What you need to do:
The records are to be repeated exactly, and any images in them are to be dropped.

Data for processing:

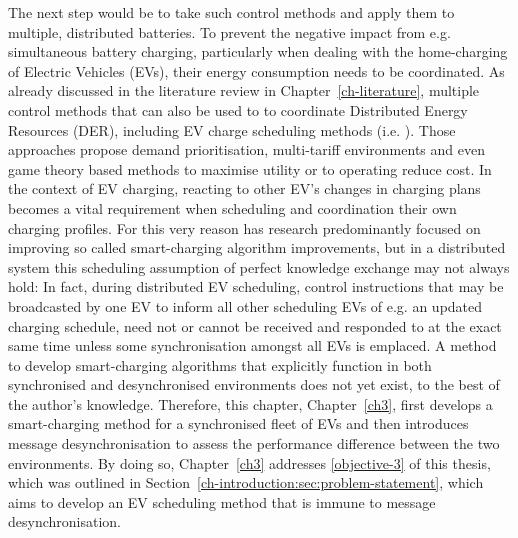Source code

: The next step would be to take such control methods and apply them to multiple, distributed batteries.
To prevent the negative impact from e.g. simultaneous battery charging, particularly when dealing with the home-charging of Electric Vehicles (EVs), their energy consumption needs to be coordinated.
As already discussed in the literature review in Chapter~\ref{ch-literature}, multiple control methods that can also be used to to coordinate Distributed Energy Resources (DER), including EV charge scheduling methods (i.e. \cite{Atia2016, Bidram2012, Bidram2014, Dolan2012, Gill2014, Guerrero2008, Guerrero2013, Sugihara2013, Toledo2013, Wang2016, Vovos2007, Guerrero2013a, Mansouri-Samani1993, Marra2013, Mokhtari2013}). 
Those approaches propose demand prioritisation, multi-tariff environments and even game theory based methods to maximise utility or to operating reduce cost.
In the context of EV charging, reacting to other EV's changes in charging plans becomes a vital requirement when scheduling and coordination their own charging profiles.
For this very reason has research predominantly focused on improving so called smart-charging algorithm improvements, but in a distributed system this scheduling assumption of perfect knowledge exchange may not always hold:
In fact, during distributed EV scheduling, control instructions that may be broadcasted by one EV to inform all other scheduling EVs of e.g. an updated charging schedule, need not or cannot be received and responded to at the exact same time unless some synchronisation amongst all EVs is emplaced.
A method to develop smart-charging algorithms that explicitly function in both synchronised and desynchronised environments does not yet exist, to the best of the author's knowledge.
Therefore, this chapter, Chapter~\ref{ch3}, first develops a smart-charging method for a synchronised fleet of EVs and then introduces message desynchronisation to assess the performance difference between the two environments.
By doing so, Chapter~\ref{ch3} addresses \ref{objective-3} of this thesis, which was outlined in Section~\ref{ch-introduction:sec:problem-statement}, which aims to develop an EV scheduling method that is immune to message desynchronisation.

Task answer:
Source code

: The next step would be to take such control methods and apply them to multiple, distributed batteries.
To prevent the negative impact from e.g. simultaneous battery charging, particularly when dealing with the home-charging of Electric Vehicles (EVs), their energy consumption needs to be coordinated.
As already discussed in the literature review in Chapter~\ref{ch-literature}, multiple control methods that can also be used to to coordinate Distributed Energy Resources (DER), including EV charge scheduling methods (i.e. \cite{Atia2016, Bidram2012, Bidram2014, Dolan2012, Gill2014, Guerrero2008, Guerrero2013, Sugihara2013, Toledo2013, Wang2016, Vovos2007, Guerrero2013a, Mansouri-Samani1993, Marra2013, Mokhtari2013}). 
Those approaches propose demand prioritisation, multi-tariff environments and even game theory based methods to maximise utility or to operating reduce cost.
In the context of EV charging, reacting to other EV's changes in charging plans becomes a vital requirement when scheduling and coordination their own charging profiles.
For this very reason has research predominantly focused on improving so called smart-charging algorithm improvements, but in a distributed system this scheduling assumption of perfect knowledge exchange may not always hold:
In fact, during distributed EV scheduling, control instructions that may be broadcasted by one EV to inform all other scheduling EVs of e.g. an updated charging schedule, need not or cannot be received and responded to at the exact same time unless some synchronisation amongst all EVs is emplaced.
A method to develop smart-charging algorithms that explicitly function in both synchronised and desynchronised environments does not yet exist, to the best of the author's knowledge.
Therefore, this chapter, Chapter~\ref{ch3}, first develops a smart-charging method for a synchronised fleet of EVs and then introduces message desynchronisation to assess the performance difference between the two environments.
By doing so, Chapter~\ref{ch3} addresses \ref{objective-3} of this thesis, which was outlined in Section~\ref{ch-introduction:sec:problem-statement}, which aims to develop an EV scheduling method that is immune to message desynchronisation.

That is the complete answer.